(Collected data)
▬▬▬

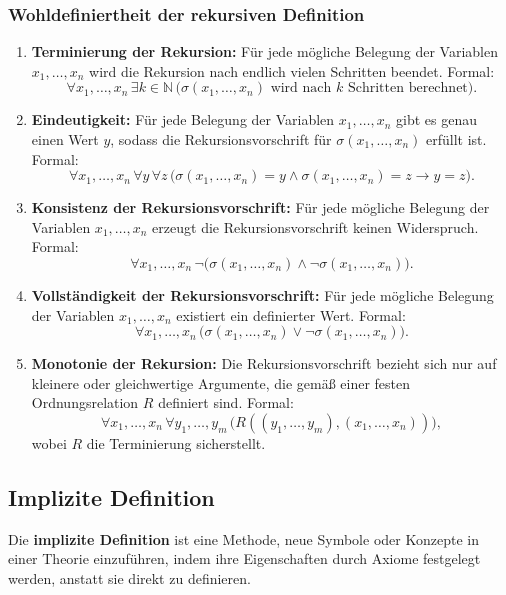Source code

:\documentclass[main.tex]{subfiles}
\begin{document}
\begin{definition}
\subsubsection{Wohldefiniertheit der rekursiven Definition}
\begin{enumerate}
    \item \textbf{Terminierung der Rekursion:} Für jede mögliche Belegung der Variablen \(x_1, \ldots, x_n\) wird die Rekursion nach endlich vielen Schritten beendet. Formal:
    \[
    \forall x_1, \ldots, x_n \, \exists k \in \mathbb{N} \, \bigl( \text{\(\sigma(x_1, \ldots, x_n)\) wird nach \(k\) Schritten berechnet} \bigr).
    \]
    \item \textbf{Eindeutigkeit:} Für jede Belegung der Variablen \(x_1, \ldots, x_n\) gibt es genau einen Wert \(y\), sodass die Rekursionsvorschrift für \(\sigma(x_1, \ldots, x_n)\) erfüllt ist. Formal:
    \[
    \forall x_1, \ldots, x_n \, \forall y \, \forall z \, \bigl( \sigma(x_1, \ldots, x_n) = y \land \sigma(x_1, \ldots, x_n) = z \rightarrow y = z \bigr).
    \]
    \item \textbf{Konsistenz der Rekursionsvorschrift:} Für jede mögliche Belegung der Variablen \(x_1, \ldots, x_n\) erzeugt die Rekursionsvorschrift keinen Widerspruch. Formal:
    \[
    \forall x_1, \ldots, x_n \, \neg \bigl( \sigma(x_1, \ldots, x_n) \land \neg \sigma(x_1, \ldots, x_n) \bigr).
    \]
    \item \textbf{Vollständigkeit der Rekursionsvorschrift:} Für jede mögliche Belegung der Variablen \(x_1, \ldots, x_n\) existiert ein definierter Wert. Formal:
    \[
    \forall x_1, \ldots, x_n \, \bigl( \sigma(x_1, \ldots, x_n) \lor \neg \sigma(x_1, \ldots, x_n) \bigr).
    \]
    \item \textbf{Monotonie der Rekursion:} Die Rekursionsvorschrift bezieht sich nur auf kleinere oder gleichwertige Argumente, die gemäß einer festen Ordnungsrelation \(R\) definiert sind. Formal:
    \[
    \forall x_1, \ldots, x_n \, \forall y_1, \ldots, y_m \, \bigl( R((y_1, \ldots, y_m), (x_1, \ldots, x_n)) \bigr),
    \]
    wobei \(R\) die Terminierung sicherstellt.
\end{enumerate}
\end{definition}


\subsection{Implizite Definition}

Die \textbf{implizite Definition} ist eine Methode, neue Symbole oder Konzepte in einer Theorie einzuführen, indem ihre Eigenschaften durch Axiome festgelegt werden, anstatt sie direkt zu definieren.
\end{document}
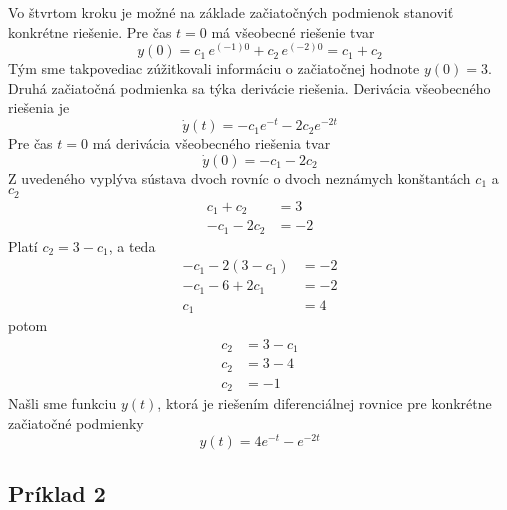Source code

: \documentclass[a4paper, 10pt, ]{article}
\begin{document}
Vo štvrtom kroku je možné na základe začiatočných podmienok stanoviť konkrétne riešenie. Pre čas $t = 0$ má všeobecné riešenie tvar
\begin{equation}
    y(0)  = c_1 \, e^{(-1) 0} + c_2 \, e^{(-2) 0} = c_1 + c_2
\end{equation}
Tým sme takpovediac zúžitkovali informáciu o začiatočnej hodnote $y(0) = 3$. Druhá začiatočná podmienka sa týka derivácie riešenia. Derivácia všeobecného riešenia je
\begin{equation}
    \dot y(t) = - c_1 e^{-t} - 2 c_2 e^{-2t}
\end{equation}
Pre čas $t = 0$ má derivácia všeobecného riešenia tvar
\begin{equation}
    \dot y(0)  = - c_1 - 2 c_2
\end{equation}
Z uvedeného vyplýva sústava dvoch rovníc o dvoch neznámych konštantách $c_1$ a $c_2$
\begin{subequations}
    \begin{align}
        c_1 + c_2 &= 3 \\
        - c_1 - 2 c_2 &= -2
    \end{align}
\end{subequations}
Platí $c_2 = 3-c_1$, a teda
\begin{subequations}
    \begin{align}
        - c_1 - 2 (3 - c_1) &= -2 \\
        - c_1 - 6 + 2 c_1 &= -2 \\
        c_1 &= 4
    \end{align}
\end{subequations}
potom
\begin{subequations}
    \begin{align}
        c_2 &= 3 - c_1 \\
        c_2 &= 3 - 4 \\
        c_2 &= -1
    \end{align}
\end{subequations}
Našli sme funkciu $y(t)$, ktorá je riešením diferenciálnej rovnice pre konkrétne začiatočné podmienky
\begin{equation}
    y(t) = 4 e^{-t} - e^{-2t}
\end{equation}





\subsection{Príklad 2}
\end{document}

▬▬▬

• [Problem to solve] The string "textbf" marks the lines to copy; report each of them from the data above.

• [The completed task]
    \item \textbf{Terminierung der Rekursion:} Für jede mögliche Belegung der Variablen \(x_1, \ldots, x_n\) wird die Rekursion nach endlich vielen Schritten beendet. Formal:
    \item \textbf{Eindeutigkeit:} Für jede Belegung der Variablen \(x_1, \ldots, x_n\) gibt es genau einen Wert \(y\), sodass die Rekursionsvorschrift für \(\sigma(x_1, \ldots, x_n)\) erfüllt ist. Formal:
    \item \textbf{Konsistenz der Rekursionsvorschrift:} Für jede mögliche Belegung der Variablen \(x_1, \ldots, x_n\) erzeugt die Rekursionsvorschrift keinen Widerspruch. Formal:
    \item \textbf{Vollständigkeit der Rekursionsvorschrift:} Für jede mögliche Belegung der Variablen \(x_1, \ldots, x_n\) existiert ein definierter Wert. Formal:
    \item \textbf{Monotonie der Rekursion:} Die Rekursionsvorschrift bezieht sich nur auf kleinere oder gleichwertige Argumente, die gemäß einer festen Ordnungsrelation \(R\) definiert sind. Formal:
Die \textbf{implizite Definition} ist eine Methode, neue Symbole oder Konzepte in einer Theorie einzuführen, indem ihre Eigenschaften durch Axiome festgelegt werden, anstatt sie direkt zu definieren.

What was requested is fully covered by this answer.